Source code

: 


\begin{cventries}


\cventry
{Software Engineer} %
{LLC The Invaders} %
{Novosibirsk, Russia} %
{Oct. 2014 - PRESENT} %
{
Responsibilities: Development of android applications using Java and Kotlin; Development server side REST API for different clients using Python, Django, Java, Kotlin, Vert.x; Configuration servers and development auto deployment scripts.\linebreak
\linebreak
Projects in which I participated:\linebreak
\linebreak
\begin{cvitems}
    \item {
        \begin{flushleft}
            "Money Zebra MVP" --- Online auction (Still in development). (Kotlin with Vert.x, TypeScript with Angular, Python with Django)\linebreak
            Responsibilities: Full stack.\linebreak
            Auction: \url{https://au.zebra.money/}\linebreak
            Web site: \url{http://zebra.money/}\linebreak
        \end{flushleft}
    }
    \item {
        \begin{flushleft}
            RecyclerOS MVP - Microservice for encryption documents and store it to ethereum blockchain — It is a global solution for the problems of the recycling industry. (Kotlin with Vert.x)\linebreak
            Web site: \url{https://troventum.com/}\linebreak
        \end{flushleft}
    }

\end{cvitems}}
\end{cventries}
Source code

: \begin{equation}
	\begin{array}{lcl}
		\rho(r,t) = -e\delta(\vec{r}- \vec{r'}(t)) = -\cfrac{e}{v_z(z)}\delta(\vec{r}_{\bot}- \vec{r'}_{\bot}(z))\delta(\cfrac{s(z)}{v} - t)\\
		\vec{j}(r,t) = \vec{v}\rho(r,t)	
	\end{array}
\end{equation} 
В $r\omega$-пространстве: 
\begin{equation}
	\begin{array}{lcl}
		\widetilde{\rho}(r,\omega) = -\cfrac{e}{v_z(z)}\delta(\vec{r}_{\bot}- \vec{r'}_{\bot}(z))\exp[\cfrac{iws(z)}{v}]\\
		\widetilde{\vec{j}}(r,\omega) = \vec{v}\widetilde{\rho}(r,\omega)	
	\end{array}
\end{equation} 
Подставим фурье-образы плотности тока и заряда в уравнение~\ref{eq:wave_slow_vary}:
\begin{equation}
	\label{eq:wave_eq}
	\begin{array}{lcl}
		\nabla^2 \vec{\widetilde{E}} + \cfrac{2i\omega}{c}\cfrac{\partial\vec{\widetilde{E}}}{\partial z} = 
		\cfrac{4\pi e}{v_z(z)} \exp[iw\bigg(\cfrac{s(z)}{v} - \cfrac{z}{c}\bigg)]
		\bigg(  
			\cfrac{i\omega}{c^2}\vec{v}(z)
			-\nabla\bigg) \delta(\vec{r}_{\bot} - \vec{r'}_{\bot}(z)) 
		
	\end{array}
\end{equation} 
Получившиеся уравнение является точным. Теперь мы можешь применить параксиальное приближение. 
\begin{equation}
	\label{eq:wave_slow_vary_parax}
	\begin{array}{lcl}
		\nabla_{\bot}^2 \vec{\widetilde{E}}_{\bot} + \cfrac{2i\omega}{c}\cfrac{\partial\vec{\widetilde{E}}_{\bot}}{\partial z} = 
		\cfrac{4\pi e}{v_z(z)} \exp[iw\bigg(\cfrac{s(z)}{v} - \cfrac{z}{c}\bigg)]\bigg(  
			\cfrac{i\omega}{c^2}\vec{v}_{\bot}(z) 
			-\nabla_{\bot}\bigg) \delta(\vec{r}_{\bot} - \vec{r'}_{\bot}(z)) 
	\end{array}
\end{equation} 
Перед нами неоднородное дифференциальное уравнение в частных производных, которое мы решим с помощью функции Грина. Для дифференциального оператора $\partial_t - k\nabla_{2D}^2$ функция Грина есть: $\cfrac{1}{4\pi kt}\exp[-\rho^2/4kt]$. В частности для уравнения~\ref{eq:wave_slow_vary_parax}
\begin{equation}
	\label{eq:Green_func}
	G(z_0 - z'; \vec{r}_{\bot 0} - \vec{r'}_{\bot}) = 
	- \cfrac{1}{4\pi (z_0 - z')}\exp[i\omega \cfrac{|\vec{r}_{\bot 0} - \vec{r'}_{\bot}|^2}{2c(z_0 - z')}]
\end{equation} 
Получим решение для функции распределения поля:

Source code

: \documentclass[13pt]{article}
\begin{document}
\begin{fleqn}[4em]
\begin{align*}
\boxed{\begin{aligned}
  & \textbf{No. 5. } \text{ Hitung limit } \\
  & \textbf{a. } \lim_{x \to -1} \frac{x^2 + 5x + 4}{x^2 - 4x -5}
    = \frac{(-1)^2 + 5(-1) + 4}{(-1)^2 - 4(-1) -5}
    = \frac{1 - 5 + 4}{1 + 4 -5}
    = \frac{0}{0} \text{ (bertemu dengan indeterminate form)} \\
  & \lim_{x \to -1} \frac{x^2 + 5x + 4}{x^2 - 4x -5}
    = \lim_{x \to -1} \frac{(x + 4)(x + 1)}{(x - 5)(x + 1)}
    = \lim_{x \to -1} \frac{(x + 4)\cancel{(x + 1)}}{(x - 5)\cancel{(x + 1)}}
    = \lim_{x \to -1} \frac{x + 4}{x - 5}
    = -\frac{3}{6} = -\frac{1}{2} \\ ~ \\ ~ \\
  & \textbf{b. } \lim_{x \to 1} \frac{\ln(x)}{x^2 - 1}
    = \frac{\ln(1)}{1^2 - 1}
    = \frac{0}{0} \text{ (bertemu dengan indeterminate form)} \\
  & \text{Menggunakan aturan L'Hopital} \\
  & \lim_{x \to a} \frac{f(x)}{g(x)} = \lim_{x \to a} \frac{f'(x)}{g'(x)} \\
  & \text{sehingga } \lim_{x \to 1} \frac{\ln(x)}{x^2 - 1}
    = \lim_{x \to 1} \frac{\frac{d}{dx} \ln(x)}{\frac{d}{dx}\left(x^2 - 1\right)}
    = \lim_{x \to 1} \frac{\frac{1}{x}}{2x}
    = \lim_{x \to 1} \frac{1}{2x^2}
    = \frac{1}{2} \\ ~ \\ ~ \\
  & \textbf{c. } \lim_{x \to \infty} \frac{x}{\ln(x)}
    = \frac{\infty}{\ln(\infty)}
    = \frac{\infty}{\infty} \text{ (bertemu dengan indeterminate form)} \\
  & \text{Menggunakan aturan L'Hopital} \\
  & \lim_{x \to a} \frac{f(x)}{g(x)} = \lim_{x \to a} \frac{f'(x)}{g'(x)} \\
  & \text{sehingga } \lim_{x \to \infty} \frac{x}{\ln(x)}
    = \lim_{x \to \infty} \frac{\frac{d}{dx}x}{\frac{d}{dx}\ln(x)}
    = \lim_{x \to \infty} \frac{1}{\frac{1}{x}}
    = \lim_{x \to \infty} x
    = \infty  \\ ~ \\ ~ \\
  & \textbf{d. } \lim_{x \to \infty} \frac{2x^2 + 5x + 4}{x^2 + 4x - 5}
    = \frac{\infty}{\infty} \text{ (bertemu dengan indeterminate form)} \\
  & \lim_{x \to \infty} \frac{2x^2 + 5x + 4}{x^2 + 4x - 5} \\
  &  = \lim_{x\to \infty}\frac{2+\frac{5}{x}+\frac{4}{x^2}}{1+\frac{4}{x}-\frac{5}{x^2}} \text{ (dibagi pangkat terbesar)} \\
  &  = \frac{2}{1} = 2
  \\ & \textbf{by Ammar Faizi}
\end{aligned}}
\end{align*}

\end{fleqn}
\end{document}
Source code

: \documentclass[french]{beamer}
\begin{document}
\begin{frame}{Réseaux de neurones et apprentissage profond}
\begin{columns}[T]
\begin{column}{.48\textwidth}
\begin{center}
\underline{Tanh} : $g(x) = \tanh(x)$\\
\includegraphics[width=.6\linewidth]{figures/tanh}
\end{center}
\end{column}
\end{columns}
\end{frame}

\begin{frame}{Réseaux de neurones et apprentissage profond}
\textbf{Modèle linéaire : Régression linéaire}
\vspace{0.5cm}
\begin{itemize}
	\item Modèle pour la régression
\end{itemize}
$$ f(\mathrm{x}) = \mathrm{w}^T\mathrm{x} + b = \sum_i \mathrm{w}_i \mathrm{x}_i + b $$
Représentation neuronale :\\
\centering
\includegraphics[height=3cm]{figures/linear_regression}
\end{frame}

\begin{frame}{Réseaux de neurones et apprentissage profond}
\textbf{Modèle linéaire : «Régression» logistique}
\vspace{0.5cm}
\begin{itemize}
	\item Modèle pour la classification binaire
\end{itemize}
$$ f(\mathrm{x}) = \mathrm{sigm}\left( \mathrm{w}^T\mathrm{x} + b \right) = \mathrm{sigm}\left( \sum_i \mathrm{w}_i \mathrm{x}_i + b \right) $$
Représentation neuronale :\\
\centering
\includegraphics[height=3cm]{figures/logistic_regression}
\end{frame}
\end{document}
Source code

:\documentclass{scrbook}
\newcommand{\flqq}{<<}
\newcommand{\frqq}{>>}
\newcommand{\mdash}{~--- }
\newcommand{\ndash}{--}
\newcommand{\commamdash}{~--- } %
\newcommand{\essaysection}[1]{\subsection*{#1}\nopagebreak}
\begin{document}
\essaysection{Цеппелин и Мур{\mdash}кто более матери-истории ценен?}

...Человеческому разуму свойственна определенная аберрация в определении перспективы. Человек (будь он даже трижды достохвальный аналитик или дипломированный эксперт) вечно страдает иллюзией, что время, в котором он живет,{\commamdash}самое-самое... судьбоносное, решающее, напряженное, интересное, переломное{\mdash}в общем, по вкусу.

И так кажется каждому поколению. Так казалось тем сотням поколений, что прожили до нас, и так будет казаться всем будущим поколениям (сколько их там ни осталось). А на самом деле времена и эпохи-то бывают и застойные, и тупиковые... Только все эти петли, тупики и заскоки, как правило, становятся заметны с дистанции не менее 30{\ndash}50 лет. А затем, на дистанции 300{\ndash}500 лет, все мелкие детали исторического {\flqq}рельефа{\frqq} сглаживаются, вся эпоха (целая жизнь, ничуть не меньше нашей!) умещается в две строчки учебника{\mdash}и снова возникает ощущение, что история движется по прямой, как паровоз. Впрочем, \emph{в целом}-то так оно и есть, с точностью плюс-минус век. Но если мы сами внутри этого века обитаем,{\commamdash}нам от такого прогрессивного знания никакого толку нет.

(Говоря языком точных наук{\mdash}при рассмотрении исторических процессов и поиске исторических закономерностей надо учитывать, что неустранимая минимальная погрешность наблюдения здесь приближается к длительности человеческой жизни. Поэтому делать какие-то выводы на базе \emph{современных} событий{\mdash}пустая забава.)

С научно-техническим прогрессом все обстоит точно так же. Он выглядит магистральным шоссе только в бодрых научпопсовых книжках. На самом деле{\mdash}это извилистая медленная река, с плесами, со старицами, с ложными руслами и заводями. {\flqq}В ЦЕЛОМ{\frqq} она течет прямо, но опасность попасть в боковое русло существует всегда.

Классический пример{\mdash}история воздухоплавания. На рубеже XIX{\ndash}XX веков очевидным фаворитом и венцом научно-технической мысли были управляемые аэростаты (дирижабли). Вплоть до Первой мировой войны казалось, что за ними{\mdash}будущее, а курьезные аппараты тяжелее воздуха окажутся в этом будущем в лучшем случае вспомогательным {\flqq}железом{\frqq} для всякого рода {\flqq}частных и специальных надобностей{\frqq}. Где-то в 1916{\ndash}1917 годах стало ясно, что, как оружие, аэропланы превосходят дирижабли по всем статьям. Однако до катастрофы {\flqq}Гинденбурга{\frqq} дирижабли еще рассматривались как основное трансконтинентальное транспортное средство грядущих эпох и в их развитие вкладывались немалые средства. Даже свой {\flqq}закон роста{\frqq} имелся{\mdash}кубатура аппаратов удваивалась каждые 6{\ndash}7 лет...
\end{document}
****
| What the exercise asks |
In the material above, find the lines that contain "cfrac" and show them.

| Answer for the task |
		\rho(r,t) = -e\delta(\vec{r}- \vec{r'}(t)) = -\cfrac{e}{v_z(z)}\delta(\vec{r}_{\bot}- \vec{r'}_{\bot}(z))\delta(\cfrac{s(z)}{v} - t)\\
		\widetilde{\rho}(r,\omega) = -\cfrac{e}{v_z(z)}\delta(\vec{r}_{\bot}- \vec{r'}_{\bot}(z))\exp[\cfrac{iws(z)}{v}]\\
		\nabla^2 \vec{\widetilde{E}} + \cfrac{2i\omega}{c}\cfrac{\partial\vec{\widetilde{E}}}{\partial z} = 
		\cfrac{4\pi e}{v_z(z)} \exp[iw\bigg(\cfrac{s(z)}{v} - \cfrac{z}{c}\bigg)]
			\cfrac{i\omega}{c^2}\vec{v}(z)
		\nabla_{\bot}^2 \vec{\widetilde{E}}_{\bot} + \cfrac{2i\omega}{c}\cfrac{\partial\vec{\widetilde{E}}_{\bot}}{\partial z} = 
		\cfrac{4\pi e}{v_z(z)} \exp[iw\bigg(\cfrac{s(z)}{v} - \cfrac{z}{c}\bigg)]\bigg(  
			\cfrac{i\omega}{c^2}\vec{v}_{\bot}(z) 
Перед нами неоднородное дифференциальное уравнение в частных производных, которое мы решим с помощью функции Грина. Для дифференциального оператора $\partial_t - k\nabla_{2D}^2$ функция Грина есть: $\cfrac{1}{4\pi kt}\exp[-\rho^2/4kt]$. В частности для уравнения~\ref{eq:wave_slow_vary_parax}
	- \cfrac{1}{4\pi (z_0 - z')}\exp[i\omega \cfrac{|\vec{r}_{\bot 0} - \vec{r'}_{\bot}|^2}{2c(z_0 - z')}]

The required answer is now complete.